Data listing START
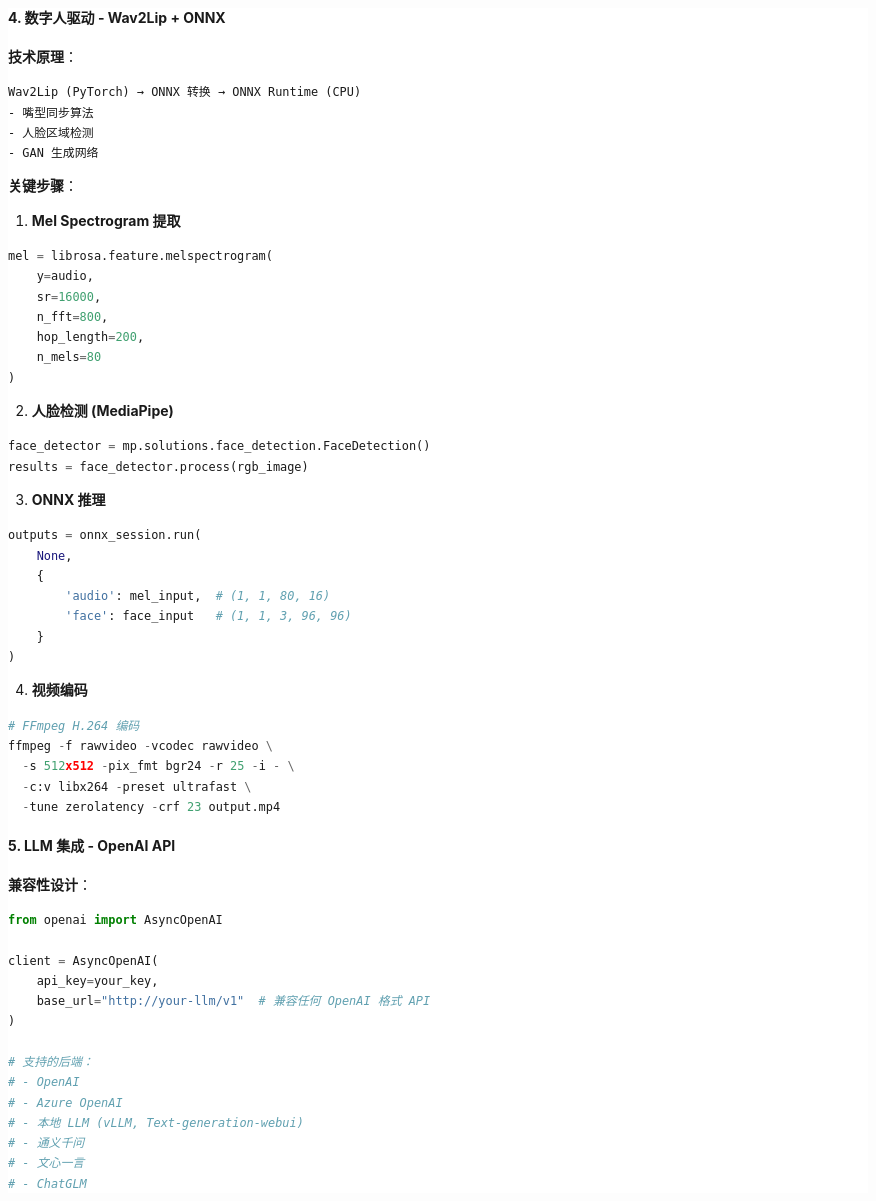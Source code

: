 #### 4. **数字人驱动 - Wav2Lip + ONNX**

**技术原理**：
```
Wav2Lip (PyTorch) → ONNX 转换 → ONNX Runtime (CPU)
- 嘴型同步算法
- 人脸区域检测
- GAN 生成网络
```

**关键步骤**：
1. **Mel Spectrogram 提取**
```python
mel = librosa.feature.melspectrogram(
    y=audio,
    sr=16000,
    n_fft=800,
    hop_length=200,
    n_mels=80
)
```

2. **人脸检测 (MediaPipe)**
```python
face_detector = mp.solutions.face_detection.FaceDetection()
results = face_detector.process(rgb_image)
```

3. **ONNX 推理**
```python
outputs = onnx_session.run(
    None,
    {
        'audio': mel_input,  # (1, 1, 80, 16)
        'face': face_input   # (1, 1, 3, 96, 96)
    }
)
```

4. **视频编码**
```python
# FFmpeg H.264 编码
ffmpeg -f rawvideo -vcodec rawvideo \
  -s 512x512 -pix_fmt bgr24 -r 25 -i - \
  -c:v libx264 -preset ultrafast \
  -tune zerolatency -crf 23 output.mp4
```

#### 5. **LLM 集成 - OpenAI API**

**兼容性设计**：
```python
from openai import AsyncOpenAI

client = AsyncOpenAI(
    api_key=your_key,
    base_url="http://your-llm/v1"  # 兼容任何 OpenAI 格式 API
)

# 支持的后端：
# - OpenAI
# - Azure OpenAI
# - 本地 LLM (vLLM, Text-generation-webui)
# - 通义千问
# - 文心一言
# - ChatGLM
```
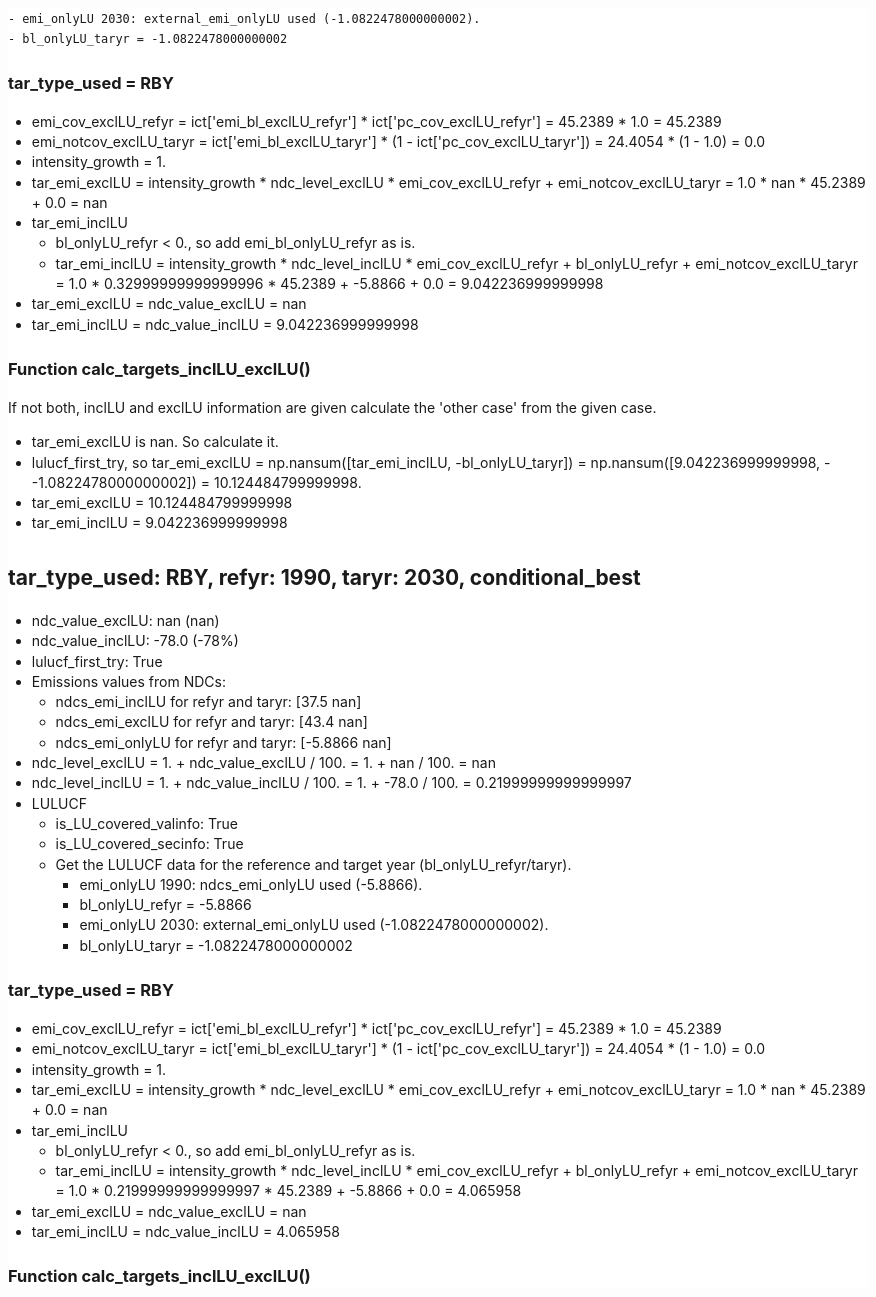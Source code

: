     - emi_onlyLU 2030: external_emi_onlyLU used (-1.0822478000000002).
    - bl_onlyLU_taryr = -1.0822478000000002
### tar_type_used = RBY
- emi_cov_exclLU_refyr = ict['emi_bl_exclLU_refyr'] * ict['pc_cov_exclLU_refyr'] = 45.2389 * 1.0 = 45.2389
- emi_notcov_exclLU_taryr = ict['emi_bl_exclLU_taryr'] * (1 - ict['pc_cov_exclLU_taryr']) = 24.4054 * (1 - 1.0) = 0.0
- intensity_growth = 1.
- tar_emi_exclLU = intensity_growth * ndc_level_exclLU * emi_cov_exclLU_refyr + emi_notcov_exclLU_taryr = 1.0 * nan * 45.2389 + 0.0 = nan
- tar_emi_inclLU
  - bl_onlyLU_refyr < 0., so add emi_bl_onlyLU_refyr as is.
  - tar_emi_inclLU = intensity_growth * ndc_level_inclLU * emi_cov_exclLU_refyr + bl_onlyLU_refyr + emi_notcov_exclLU_taryr = 1.0 * 0.32999999999999996 * 45.2389 + -5.8866 + 0.0 = 9.042236999999998
- tar_emi_exclLU = ndc_value_exclLU = nan
- tar_emi_inclLU = ndc_value_inclLU = 9.042236999999998
### Function calc_targets_inclLU_exclLU()
If not both, inclLU and exclLU information are given calculate the 'other case' from the given case.
- tar_emi_exclLU is nan. So calculate it.
- lulucf_first_try, so tar_emi_exclLU = np.nansum([tar_emi_inclLU, -bl_onlyLU_taryr]) = np.nansum([9.042236999999998, - -1.0822478000000002]) = 10.124484799999998.
- tar_emi_exclLU = 10.124484799999998
- tar_emi_inclLU = 9.042236999999998

## tar_type_used: RBY, refyr: 1990, taryr: 2030, conditional_best
- ndc_value_exclLU: nan (nan)
- ndc_value_inclLU: -78.0 (-78%)
- lulucf_first_try: True
- Emissions values from NDCs:
  - ndcs_emi_inclLU for refyr and taryr: [37.5  nan]
  - ndcs_emi_exclLU for refyr and taryr: [43.4  nan]
  - ndcs_emi_onlyLU for refyr and taryr: [-5.8866     nan]
- ndc_level_exclLU = 1. + ndc_value_exclLU / 100. = 1. + nan / 100. = nan
- ndc_level_inclLU = 1. + ndc_value_inclLU / 100. = 1. + -78.0 / 100. = 0.21999999999999997
- LULUCF
  - is_LU_covered_valinfo: True
  - is_LU_covered_secinfo: True
  - Get the LULUCF data for the reference and target year (bl_onlyLU_refyr/taryr).
    - emi_onlyLU 1990: ndcs_emi_onlyLU used (-5.8866).
    - bl_onlyLU_refyr = -5.8866
    - emi_onlyLU 2030: external_emi_onlyLU used (-1.0822478000000002).
    - bl_onlyLU_taryr = -1.0822478000000002
### tar_type_used = RBY
- emi_cov_exclLU_refyr = ict['emi_bl_exclLU_refyr'] * ict['pc_cov_exclLU_refyr'] = 45.2389 * 1.0 = 45.2389
- emi_notcov_exclLU_taryr = ict['emi_bl_exclLU_taryr'] * (1 - ict['pc_cov_exclLU_taryr']) = 24.4054 * (1 - 1.0) = 0.0
- intensity_growth = 1.
- tar_emi_exclLU = intensity_growth * ndc_level_exclLU * emi_cov_exclLU_refyr + emi_notcov_exclLU_taryr = 1.0 * nan * 45.2389 + 0.0 = nan
- tar_emi_inclLU
  - bl_onlyLU_refyr < 0., so add emi_bl_onlyLU_refyr as is.
  - tar_emi_inclLU = intensity_growth * ndc_level_inclLU * emi_cov_exclLU_refyr + bl_onlyLU_refyr + emi_notcov_exclLU_taryr = 1.0 * 0.21999999999999997 * 45.2389 + -5.8866 + 0.0 = 4.065958
- tar_emi_exclLU = ndc_value_exclLU = nan
- tar_emi_inclLU = ndc_value_inclLU = 4.065958
### Function calc_targets_inclLU_exclLU()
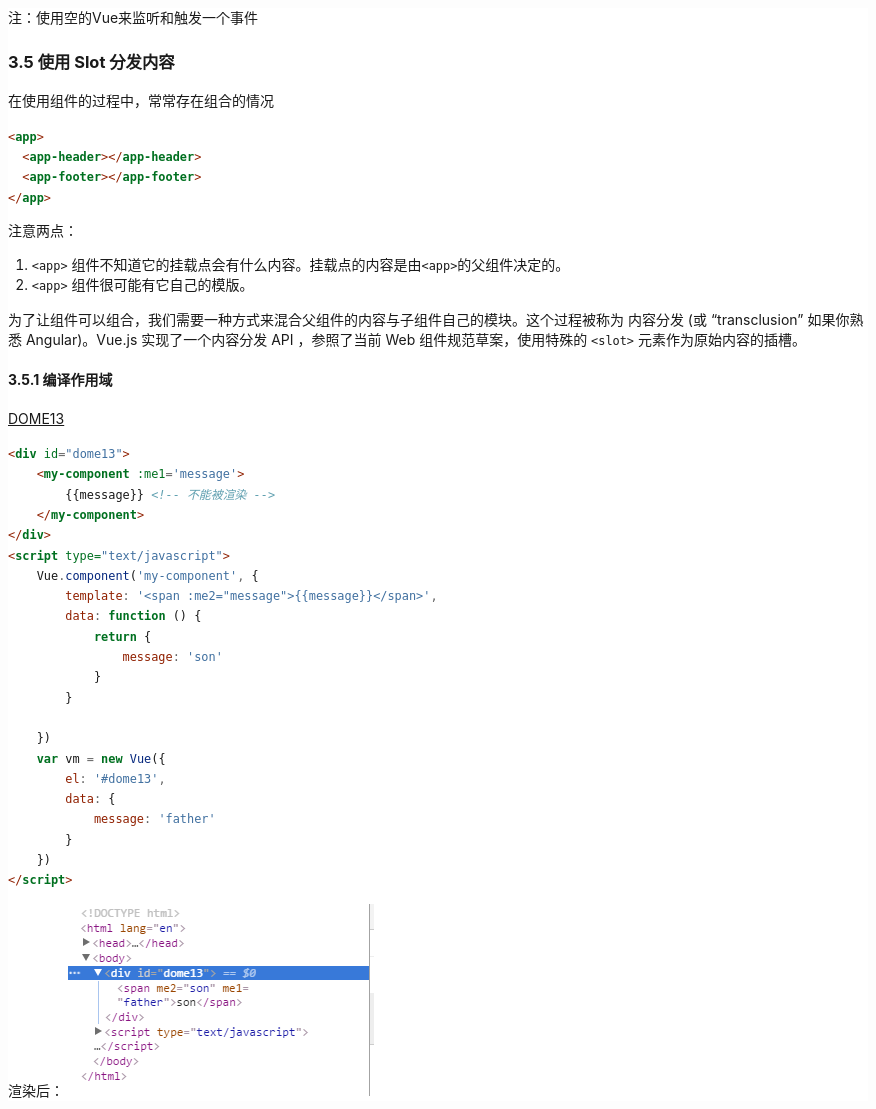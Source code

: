 注：使用空的Vue来监听和触发一个事件

### 3.5 使用 Slot 分发内容

在使用组件的过程中，常常存在组合的情况

```html
<app>
  <app-header></app-header>
  <app-footer></app-footer>
</app>
```

注意两点：

1. `<app>` 组件不知道它的挂载点会有什么内容。挂载点的内容是由`<app>`的父组件决定的。
2. `<app>` 组件很可能有它自己的模版。

为了让组件可以组合，我们需要一种方式来混合父组件的内容与子组件自己的模块。这个过程被称为 内容分发 (或 “transclusion” 如果你熟悉 Angular)。Vue.js 实现了一个内容分发 API ，参照了当前 Web 组件规范草案，使用特殊的 `<slot>` 元素作为原始内容的插槽。

#### 3.5.1 编译作用域

[DOME13](./html/dome13.html)

```html
<div id="dome13">
    <my-component :me1='message'>
        {{message}} <!-- 不能被渲染 -->
    </my-component>
</div>
<script type="text/javascript">
    Vue.component('my-component', {
        template: '<span :me2="message">{{message}}</span>',
        data: function () {
            return {
                message: 'son'
            }
        }

    })
    var vm = new Vue({
        el: '#dome13',
        data: {
            message: 'father'
        }
    })
</script>
```

渲染后：
![组件](./img/组件作用域.png)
Data listing END
◆ **Task brief**
Wherever the line holding "- lulucf_first_try: True" falls in the entries above, copy exactly from it through the line holding "- Get the LULUCF", inclusive, and add nothing.

◆ **Response**
- lulucf_first_try: True
- Emissions values from NDCs:
  - ndcs_emi_inclLU for refyr and taryr: [37.5  nan]
  - ndcs_emi_exclLU for refyr and taryr: [43.4  nan]
  - ndcs_emi_onlyLU for refyr and taryr: [-5.8866     nan]
- ndc_level_exclLU = 1. + ndc_value_exclLU / 100. = 1. + nan / 100. = nan
- ndc_level_inclLU = 1. + ndc_value_inclLU / 100. = 1. + -78.0 / 100. = 0.21999999999999997
- LULUCF
  - is_LU_covered_valinfo: True
  - is_LU_covered_secinfo: True
  - Get the LULUCF data for the reference and target year (bl_onlyLU_refyr/taryr).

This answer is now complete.